Los partidarios del EI han sobrepasado a otras organizaciones como la emblemática Al Qaeda al cristalizar en la práctica lo que otros solo mantienen como promesas: una sociedad yihadista

En abril de 2013 fue cuando se produjo la ruptura entre Al Qaeda y una de sus dos ramas territoriales en la región de Oriente Próximo, la organización yihadista cuyos antecedentes se remontan a 2004 y que el pasado mes de junio adoptó el nombre de Estado Islámico (EI). Desde entonces, esta última sobrepasa con creces a la primera en la movilización de seguidores y el reclutamiento de militantes o colaboradores, dentro y fuera de aquella región del mundo, en países con poblaciones predominantemente musulmanas así como entre las colectividades islámicas que existen en el seno de las sociedades occidentales.

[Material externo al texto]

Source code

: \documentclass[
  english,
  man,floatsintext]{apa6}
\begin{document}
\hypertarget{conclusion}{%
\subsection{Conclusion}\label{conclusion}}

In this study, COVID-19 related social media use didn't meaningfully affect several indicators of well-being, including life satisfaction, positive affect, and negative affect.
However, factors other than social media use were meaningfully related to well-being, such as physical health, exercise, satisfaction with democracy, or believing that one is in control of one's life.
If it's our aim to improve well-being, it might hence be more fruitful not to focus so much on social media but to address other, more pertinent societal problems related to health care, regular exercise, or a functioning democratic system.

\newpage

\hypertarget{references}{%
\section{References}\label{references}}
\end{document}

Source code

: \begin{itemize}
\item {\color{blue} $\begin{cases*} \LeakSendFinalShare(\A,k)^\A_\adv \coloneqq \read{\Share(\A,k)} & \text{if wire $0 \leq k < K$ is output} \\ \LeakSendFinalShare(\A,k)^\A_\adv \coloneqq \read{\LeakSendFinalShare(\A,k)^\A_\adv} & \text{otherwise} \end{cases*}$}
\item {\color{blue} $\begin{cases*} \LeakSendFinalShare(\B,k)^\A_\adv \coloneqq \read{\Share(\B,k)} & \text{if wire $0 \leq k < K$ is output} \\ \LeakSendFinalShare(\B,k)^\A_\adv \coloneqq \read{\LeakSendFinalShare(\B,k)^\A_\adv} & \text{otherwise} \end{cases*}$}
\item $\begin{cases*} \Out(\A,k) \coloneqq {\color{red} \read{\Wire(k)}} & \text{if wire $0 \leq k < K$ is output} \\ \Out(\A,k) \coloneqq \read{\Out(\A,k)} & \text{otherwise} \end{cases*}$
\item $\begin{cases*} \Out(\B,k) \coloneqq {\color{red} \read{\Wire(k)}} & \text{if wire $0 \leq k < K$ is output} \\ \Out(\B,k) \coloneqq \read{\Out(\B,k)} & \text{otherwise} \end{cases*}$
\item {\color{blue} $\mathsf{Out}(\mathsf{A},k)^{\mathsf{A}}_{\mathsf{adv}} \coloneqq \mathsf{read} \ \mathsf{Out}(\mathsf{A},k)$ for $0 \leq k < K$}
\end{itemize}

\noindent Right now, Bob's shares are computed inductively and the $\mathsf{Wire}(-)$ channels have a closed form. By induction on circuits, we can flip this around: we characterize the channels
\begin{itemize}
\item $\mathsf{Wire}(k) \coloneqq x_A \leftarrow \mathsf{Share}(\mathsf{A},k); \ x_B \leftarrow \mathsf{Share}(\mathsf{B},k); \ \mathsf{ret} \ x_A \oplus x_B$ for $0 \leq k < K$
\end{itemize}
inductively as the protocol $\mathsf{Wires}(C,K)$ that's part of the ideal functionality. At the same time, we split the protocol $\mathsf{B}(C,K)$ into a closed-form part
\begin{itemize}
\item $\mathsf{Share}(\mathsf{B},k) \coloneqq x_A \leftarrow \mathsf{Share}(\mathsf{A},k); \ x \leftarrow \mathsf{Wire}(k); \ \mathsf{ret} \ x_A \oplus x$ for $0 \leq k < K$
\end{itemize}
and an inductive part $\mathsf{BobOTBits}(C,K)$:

No es sólo un fenómeno observable en redes sociales y canales de Internet. Una gran mayoría de los varios miles de yihadistas extranjeros procedentes del norte de África o de Europa Occidental que se encuentran actualmente en el escenario común de insurgencia que forman Siria e Irak está a las órdenes de Abu Bakr al Bagdhadi, el líder del EI, en lugar de estarlo a las de Abu Muhammad al Julani, subordinado de Ayman al Zawahiri como dirigente del Frente Al Nusra, la filial en Siria de Al Qaeda. Por cierto que Julani fue entrevistado en enero de 2014 para la cadena catarí de televisión Al Yazira por Taysir Alouny, ciudadano español de origen sirio a quien la Audiencia Nacional condenó en 2005 a siete años de cárcel por colaboración con una célula de Al Qaeda desmantelada en nuestro país cuatro años antes.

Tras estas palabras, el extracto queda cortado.